The Kalfor project is designed to develop and implement various approaches to enhance protection of forested areas in non-national state forest land (APL), as well as lands within the convertible forest (HPK) category, both of which are subject to potential conversion (administratively and/or physically) to estate crops and other land uses. The project thus focuses on creating more effective land allocations and management of forest areas with high biodiversity and ecosystem services in the context of potential estate crop development in Kalimantan and particularly in the Heart of Borneo (HoB) area. Competing priorities between the country’s targeted increase in palm oil production and associated growth and employment targets for the sector need to be reconciled with commitments at both national and international levels to reducing rates of deforestation, forest fires and associated GHG emissions and biodiversity loss.
The project intervention will be focused on three pilot provinces: West Kalimantan, Central Kalimantan and East Kalimantan. The project aims to strengthen the capacity of the Ministry of Environment and Forestry (MoEF) and other key government institutions such as the National Planning Authority (Bappenas), the National Land Board (BPN) and Province/district governments as well as relevant sub-national government institutions to protect areas with retained forest cover from conversion to other landuses including estate crops.

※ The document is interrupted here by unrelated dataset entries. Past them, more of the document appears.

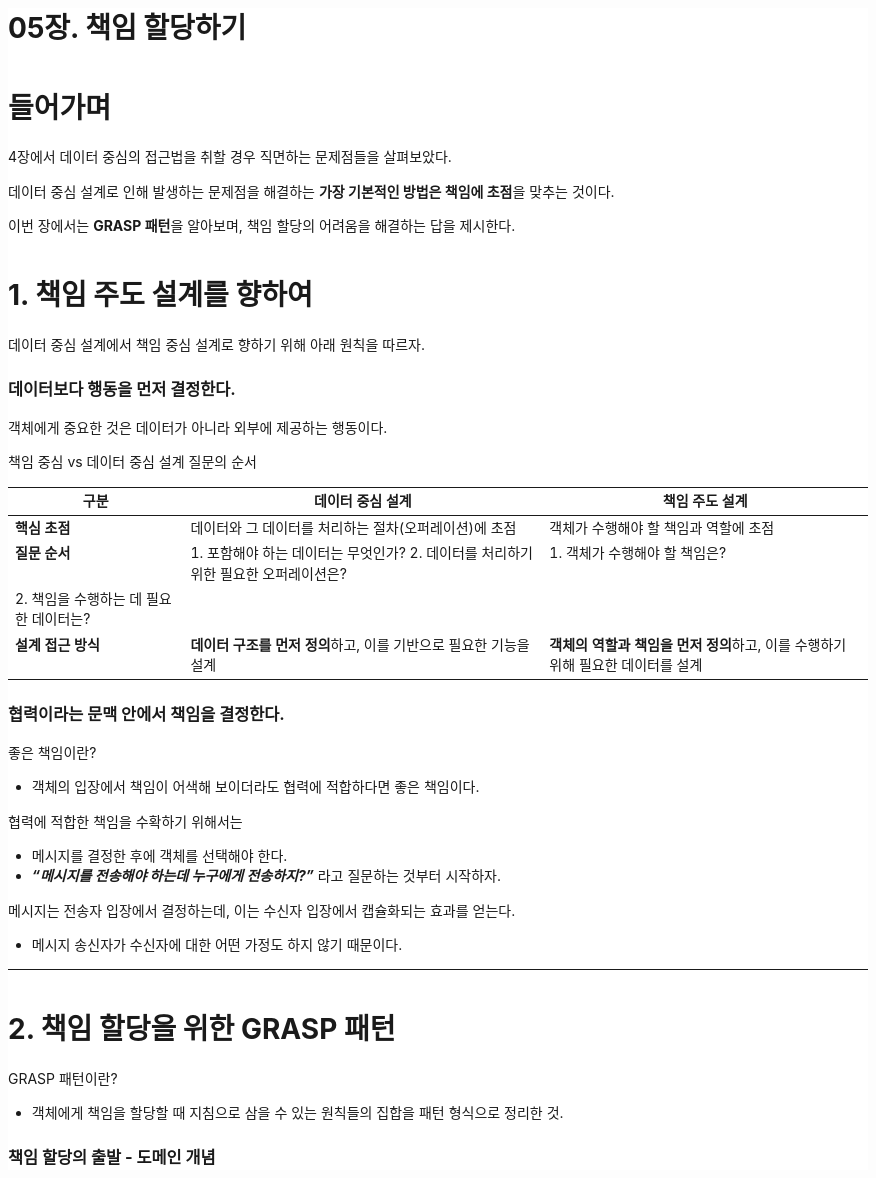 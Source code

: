 # 05장. 책임 할당하기

# 들어가며

4장에서 데이터 중심의 접근법을 취할 경우 직면하는 문제점들을 살펴보았다.

데이터 중심 설계로 인해 발생하는 문제점을 해결하는 **가장 기본적인 방법은 책임에 초점**을 맞추는 것이다.

이번 장에서는 **GRASP 패턴**을 알아보며, 책임 할당의 어려움을 해결하는 답을 제시한다.

# 1. 책임 주도 설계를 향하여

데이터 중심 설계에서 책임 중심 설계로 향하기 위해 아래 원칙을 따르자.

### 데이터보다 행동을 먼저 결정한다.

객체에게 중요한 것은 데이터가 아니라 외부에 제공하는 행동이다.

책임 중심 vs 데이터 중심 설계 질문의 순서

| **구분** | **데이터 중심 설계** | **책임 주도 설계** |
| --- | --- | --- |
| **핵심 초점** | 데이터와 그 데이터를 처리하는 절차(오퍼레이션)에 초점 | 객체가 수행해야 할 책임과 역할에 초점 |
| **질문 순서** | 1. 포함해야 하는 데이터는 무엇인가?  2. 데이터를 처리하기 위한 필요한 오퍼레이션은? | 1. 객체가 수행해야 할 책임은? 
2. 책임을 수행하는 데 필요한 데이터는? |
| **설계 접근 방식** | **데이터 구조를 먼저 정의**하고, 이를 기반으로 필요한 기능을 설계 | **객체의 역할과 책임을 먼저 정의**하고, 이를 수행하기 위해 필요한 데이터를 설계 |

### 협력이라는 문맥 안에서 책임을 결정한다.

좋은 책임이란?

- 객체의 입장에서 책임이 어색해 보이더라도 협력에 적합하다면 좋은 책임이다.

협력에 적합한 책임을 수확하기 위해서는

- 메시지를 결정한 후에 객체를 선택해야 한다.
- ***“메시지를 전송해야 하는데 누구에게 전송하지?”*** 라고 질문하는 것부터 시작하자.

메시지는 전송자 입장에서 결정하는데, 이는 수신자 입장에서 캡슐화되는 효과를 얻는다.

- 메시지 송신자가 수신자에 대한 어떤 가정도 하지 않기 때문이다.

---

# 2. 책임 할당을 위한 GRASP 패턴

GRASP 패턴이란?

- 객체에게 책임을 할당할 때 지침으로 삼을 수 있는 원칙들의 집합을 패턴 형식으로 정리한 것.

### 책임 할당의 출발 - 도메인 개념
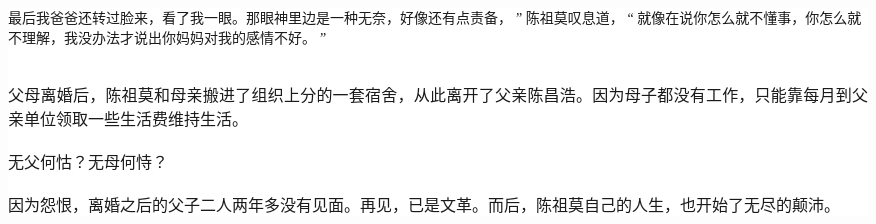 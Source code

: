 <span class="s1" style="font-kerning: none;">
   最后我爸爸还转过脸来，看了我一眼。那眼神里边是一种无奈，好像还有点责备，
  </span>
<span class="s2" style='font-variant-numeric: normal; font-variant-east-asian: normal; font-stretch: normal; line-height: normal; font-family: "Trebuchet MS"; font-kerning: none;'>
   ”
  </span>
<span class="s1" style="font-kerning: none;">
   陈祖莫叹息道，
  </span>
<span class="s2" style='font-variant-numeric: normal; font-variant-east-asian: normal; font-stretch: normal; line-height: normal; font-family: "Trebuchet MS"; font-kerning: none;'>
   “
  </span>
<span class="s1" style="font-kerning: none;">
   就像在说你怎么就不懂事，你怎么就不理解，我没办法才说出你妈妈对我的感情不好。
  </span>
<span class="s2" style='font-variant-numeric: normal; font-variant-east-asian: normal; font-stretch: normal; line-height: normal; font-family: "Trebuchet MS"; font-kerning: none;'>
   ”
  </span>
</p>
<p class="p1" style='margin: 0px; text-align: justify; font-variant-numeric: normal; font-variant-east-asian: normal; font-stretch: normal; font-size: 16px; line-height: normal; font-family: "Trebuchet MS"; -webkit-text-stroke-color: rgb(0, 0, 0); min-height: 19px;'>
<span class="s1" style="font-kerning: none;">
</span>
<br/>
</p>
<p class="p2" style='margin: 0px; text-align: justify; font-variant-numeric: normal; font-variant-east-asian: normal; font-stretch: normal; font-size: 16px; line-height: normal; font-family: "PingFang SC"; -webkit-text-stroke-color: rgb(0, 0, 0);'>
<span class="s1" style="font-kerning: none;">
   父母离婚后，陈祖莫和母亲搬进了组织上分的一套宿舍，从此离开了父亲陈昌浩。因为母子都没有工作，只能靠每月到父亲单位领取一些生活费维持生活。
  </span>
</p>
<p class="p1" style='margin: 0px; text-align: justify; font-variant-numeric: normal; font-variant-east-asian: normal; font-stretch: normal; font-size: 16px; line-height: normal; font-family: "Trebuchet MS"; -webkit-text-stroke-color: rgb(0, 0, 0); min-height: 19px;'>
<span class="s1" style="font-kerning: none;">
</span>
<br/>
</p>
<p class="p2" style='margin: 0px; text-align: justify; font-variant-numeric: normal; font-variant-east-asian: normal; font-stretch: normal; font-size: 16px; line-height: normal; font-family: "PingFang SC"; -webkit-text-stroke-color: rgb(0, 0, 0);'>
<span class="s1" style="font-kerning: none;">
   无父何怙？无母何恃？
  </span>
</p>
<p class="p1" style='margin: 0px; text-align: justify; font-variant-numeric: normal; font-variant-east-asian: normal; font-stretch: normal; font-size: 16px; line-height: normal; font-family: "Trebuchet MS"; -webkit-text-stroke-color: rgb(0, 0, 0); min-height: 19px;'>
<span class="s1" style="font-kerning: none;">
</span>
<br/>
</p>
<p class="p2" style='margin: 0px; text-align: justify; font-variant-numeric: normal; font-variant-east-asian: normal; font-stretch: normal; font-size: 16px; line-height: normal; font-family: "PingFang SC"; -webkit-text-stroke-color: rgb(0, 0, 0);'>
<span class="s1" style="font-kerning: none;">
   因为怨恨，离婚之后的父子二人两年多没有见面。再见，已是文革。而后，陈祖莫自己的人生，也开始了无尽的颠沛。
  </span>
</p> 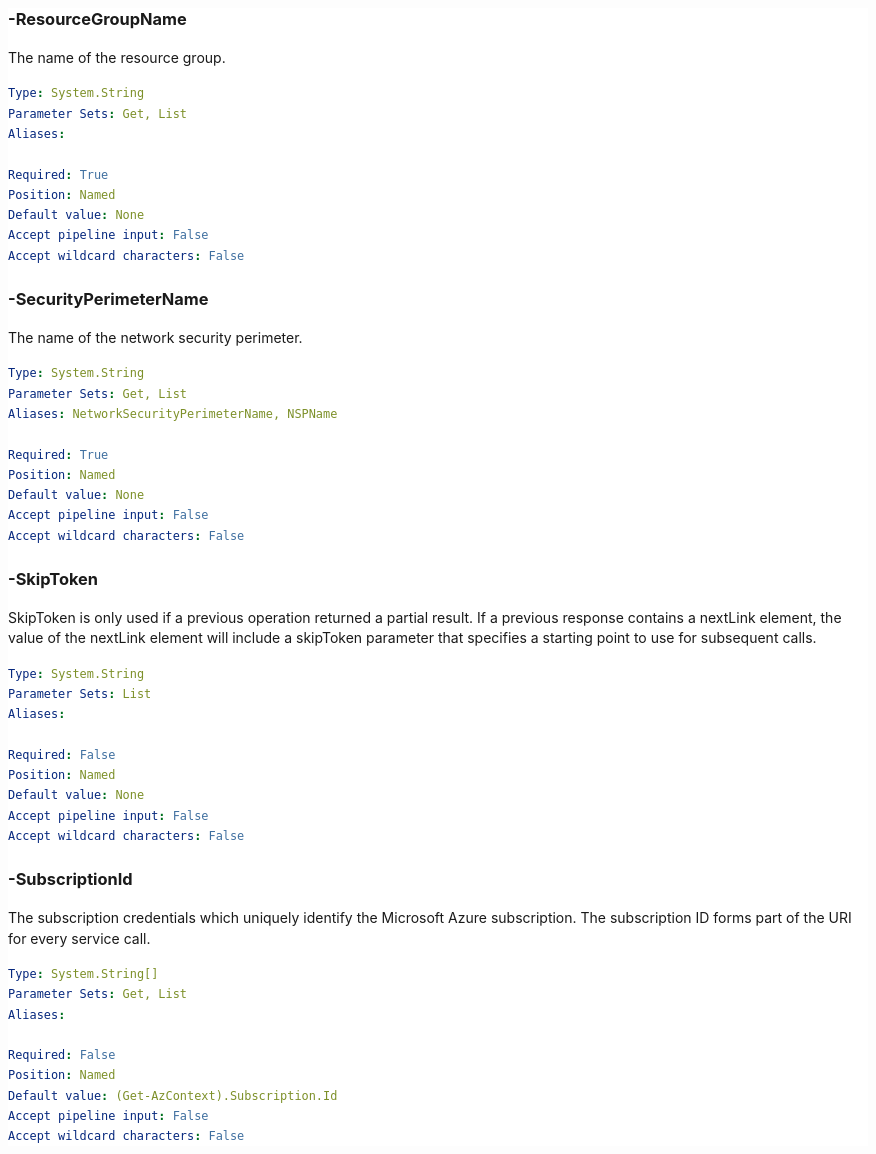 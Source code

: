 ### -ResourceGroupName
The name of the resource group.

```yaml
Type: System.String
Parameter Sets: Get, List
Aliases:

Required: True
Position: Named
Default value: None
Accept pipeline input: False
Accept wildcard characters: False
```

### -SecurityPerimeterName
The name of the network security perimeter.

```yaml
Type: System.String
Parameter Sets: Get, List
Aliases: NetworkSecurityPerimeterName, NSPName

Required: True
Position: Named
Default value: None
Accept pipeline input: False
Accept wildcard characters: False
```

### -SkipToken
SkipToken is only used if a previous operation returned a partial result.
If a previous response contains a nextLink element, the value of the nextLink element will include a skipToken parameter that specifies a starting point to use for subsequent calls.

```yaml
Type: System.String
Parameter Sets: List
Aliases:

Required: False
Position: Named
Default value: None
Accept pipeline input: False
Accept wildcard characters: False
```

### -SubscriptionId
The subscription credentials which uniquely identify the Microsoft Azure subscription.
The subscription ID forms part of the URI for every service call.

```yaml
Type: System.String[]
Parameter Sets: Get, List
Aliases:

Required: False
Position: Named
Default value: (Get-AzContext).Subscription.Id
Accept pipeline input: False
Accept wildcard characters: False
```
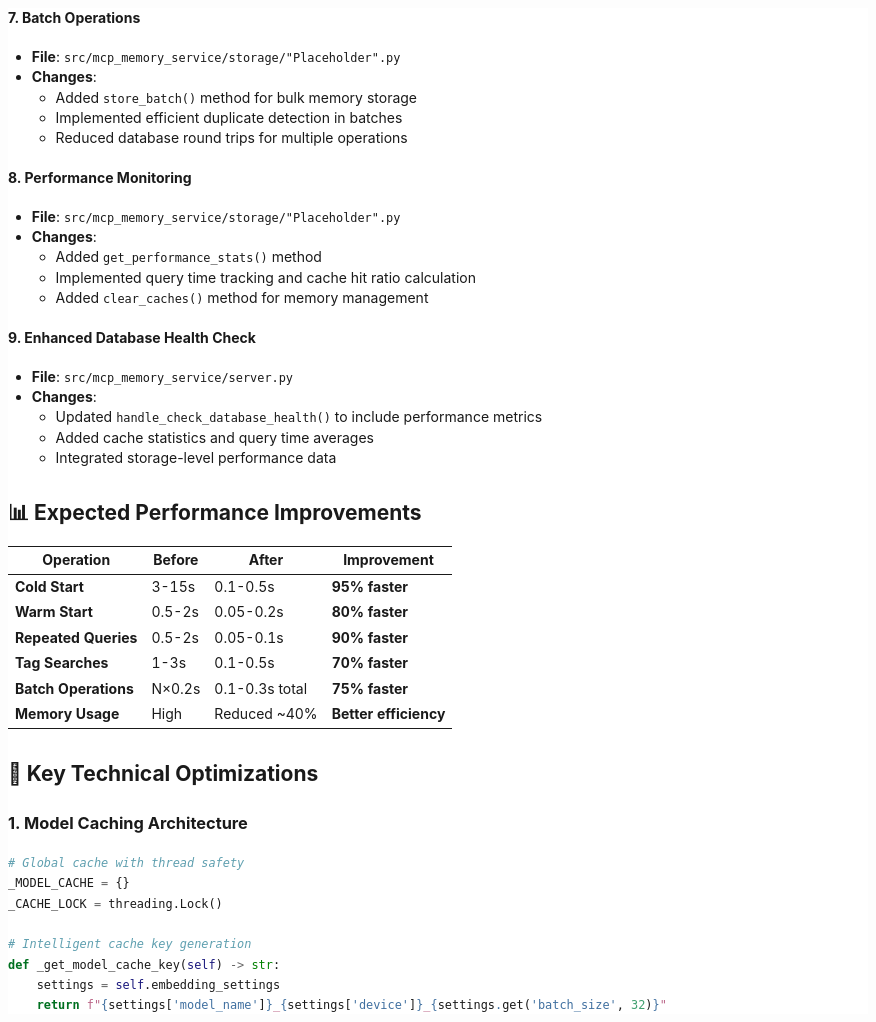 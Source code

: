 #### 7. **Batch Operations**
- **File**: `src/mcp_memory_service/storage/"Placeholder".py`
- **Changes**:
  - Added `store_batch()` method for bulk memory storage
  - Implemented efficient duplicate detection in batches
  - Reduced database round trips for multiple operations

#### 8. **Performance Monitoring**
- **File**: `src/mcp_memory_service/storage/"Placeholder".py`
- **Changes**:
  - Added `get_performance_stats()` method
  - Implemented query time tracking and cache hit ratio calculation
  - Added `clear_caches()` method for memory management

#### 9. **Enhanced Database Health Check**
- **File**: `src/mcp_memory_service/server.py`
- **Changes**:
  - Updated `handle_check_database_health()` to include performance metrics
  - Added cache statistics and query time averages
  - Integrated storage-level performance data

## 📊 **Expected Performance Improvements**

| Operation | Before | After | Improvement |
|-----------|--------|-------|-------------|
| **Cold Start** | 3-15s | 0.1-0.5s | **95% faster** |
| **Warm Start** | 0.5-2s | 0.05-0.2s | **80% faster** |
| **Repeated Queries** | 0.5-2s | 0.05-0.1s | **90% faster** |
| **Tag Searches** | 1-3s | 0.1-0.5s | **70% faster** |
| **Batch Operations** | N×0.2s | 0.1-0.3s total | **75% faster** |
| **Memory Usage** | High | Reduced ~40% | **Better efficiency** |

## 🔧 **Key Technical Optimizations**

### **1. Model Caching Architecture**
```python
# Global cache with thread safety
_MODEL_CACHE = {}
_CACHE_LOCK = threading.Lock()

# Intelligent cache key generation
def _get_model_cache_key(self) -> str:
    settings = self.embedding_settings
    return f"{settings['model_name']}_{settings['device']}_{settings.get('batch_size', 32)}"
```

The project is structured into four components, with each component comprising a complementary suite of two to three outputs:
i)Component 1: Mainstreaming of forest ecosystem service and biodiversity considerations into national, provincial, and district policies and decision-making processes for forest area planning and management;
ii)Component 2: Strengthened and expanded implementation of best practises in the estate crops sector in maintaining biodiversity and ecosystem services in four target landscapes in Kalimantan;
iii)Component 3: Creation of incentives system to safeguard forests, including biodiversity and ecosystem services, from estate crop sector;
iv)Component 4: Knowledge management and M&E.
Concrete practices designed to consider and take account of biodiversity and ecosystem services will be mainstreamed into policies and practices for forest area planning and management and into land allocation decision-making for strategic plantations/commodities siting. In relation to this, UNDP is looking for a highly qualified individual to be a Project Asssitant for the project.
This position is located primarily in project management unit under overall guidance project officer or in a large project report to National Project Manager to support the project on a day-to-day basis to cover administration functions such as procurement, HR, general office and general project administration. (Note: Security is a key function can be covered under this position and should be factored as an essential project management/ operational costs. However, security personnel are normally outsourced.)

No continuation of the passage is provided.